I think the only irritation was the sudden rush of people with phones, cameras, go pros, eager and ready to record. I find myself more and more reluctant to use my phone, wanting only to check locations and basic directions as one would on any map, happy to otherwise leave it in its place in my pocket when out and about. Present, but unseen. I do not want to have to look everything up online, what discoveries can be made if everything you approach is from the internet? I want to go out in search of what it is I look for, and come back sated. In the beginning, when every bite tasted better than anything back home, this seemed the easiest thing, but even Paris can supply a traveller with a day of disappointing food.

image

January 15th, 2016

Charles de Gaulle airport:

20160115_055138.jpg

If we don’t come back, someone come after us, but make sure you find the immigration, customs, passport control after entering France. We may have been taken aside for finding ourselves halfway across Paris with no sign of any such formalities since Iceland. Is this Schengen?
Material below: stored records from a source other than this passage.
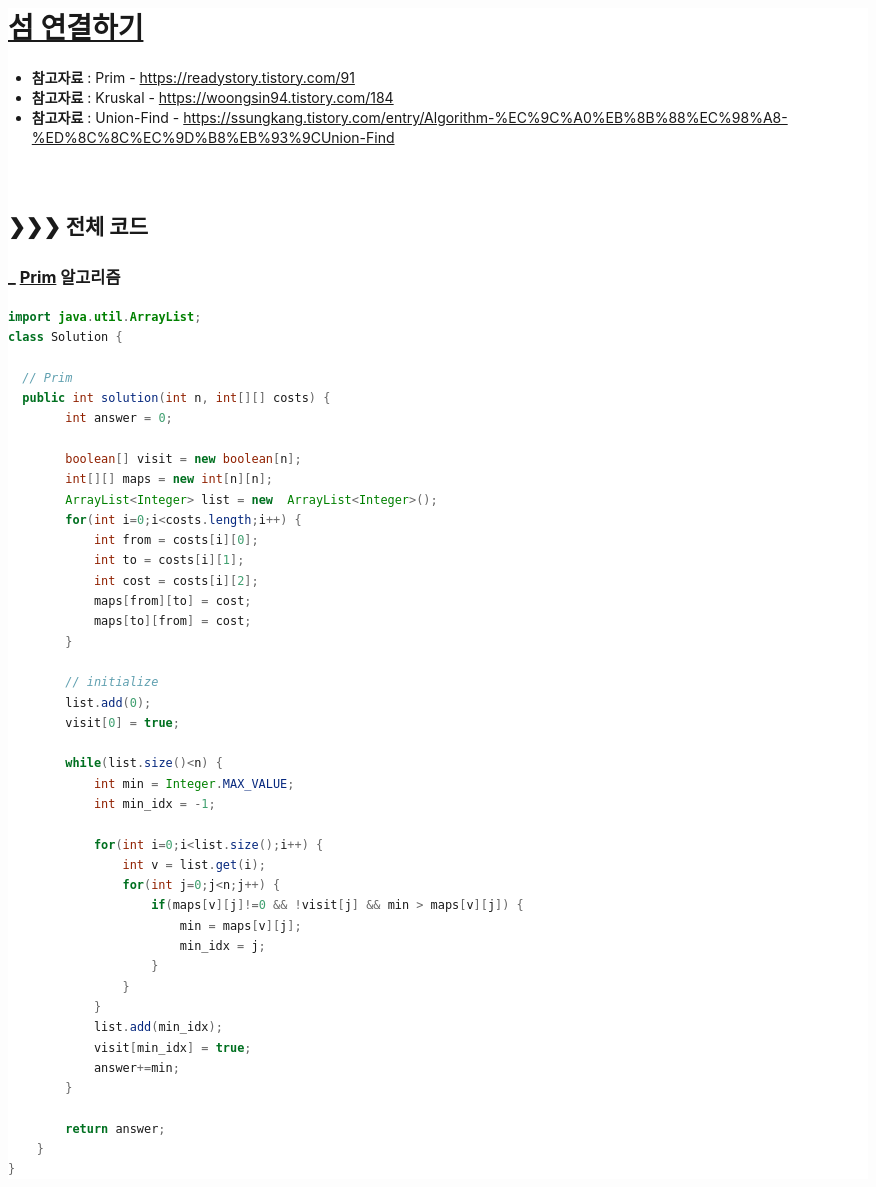 

# [섬 연결하기](https://programmers.co.kr/learn/courses/30/lessons/42861)
* **참고자료** : Prim - https://readystory.tistory.com/91
* **참고자료** : Kruskal - https://woongsin94.tistory.com/184
* **참고자료** : Union-Find - https://ssungkang.tistory.com/entry/Algorithm-%EC%9C%A0%EB%8B%88%EC%98%A8-%ED%8C%8C%EC%9D%B8%EB%93%9CUnion-Find
<br>

## &#10095;&#10095;&#10095; 전체 코드
### _ [Prim](https://readystory.tistory.com/91) 알고리즘
```java
import java.util.ArrayList;
class Solution {

  // Prim
  public int solution(int n, int[][] costs) {
        int answer = 0;

        boolean[] visit = new boolean[n];
        int[][] maps = new int[n][n];
        ArrayList<Integer> list = new  ArrayList<Integer>();
        for(int i=0;i<costs.length;i++) {
        	int from = costs[i][0];
        	int to = costs[i][1];
        	int cost = costs[i][2];
        	maps[from][to] = cost;
        	maps[to][from] = cost;
        }

        // initialize
        list.add(0);
        visit[0] = true;

        while(list.size()<n) {
        	int min = Integer.MAX_VALUE;
        	int min_idx = -1;

        	for(int i=0;i<list.size();i++) {
        		int v = list.get(i);
        		for(int j=0;j<n;j++) {
        			if(maps[v][j]!=0 && !visit[j] && min > maps[v][j]) {
        				min = maps[v][j];
        				min_idx = j;
        			}
        		}
        	}
        	list.add(min_idx);
        	visit[min_idx] = true;
        	answer+=min;
        }

        return answer;
    }
}
```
Curiouser and curiouser. In other news, we have arrived in Paris, and I am quite hungry.

January 14th, 2016

JFK, New York.

And then it was us, and then we were off. Packed and strapped and checked out of our New York hotel home. It’s official, we are beginning our trip! So, of course, on the very last morning we finally find somewhere that still serves eggs after eleven. In fact, they serve up breakfast all day… how ever did we miss this place before?

There is an appeal in these bustling streets I don’t remember feeling last time I was in this wild city. Is it a factor of spending so much time on my own, out in the world, the wilderness, the desert? Is it my inner and quashed city girl emerging? I’ve always had a thing for the bright lights. All gone now though, we are at the gate waiting for our flight, I have said my goodbyes to the city and my friend, and though I may return again, most likely she will be gone. There is nowhere lonelier than a city where you have no friends.
Thank goodness for big, sprawling, everywhere families.

I hope for rest on the flights, and hope I do not hope in vain. I need sleep, as evidenced by the paragraph of rambling I just removed.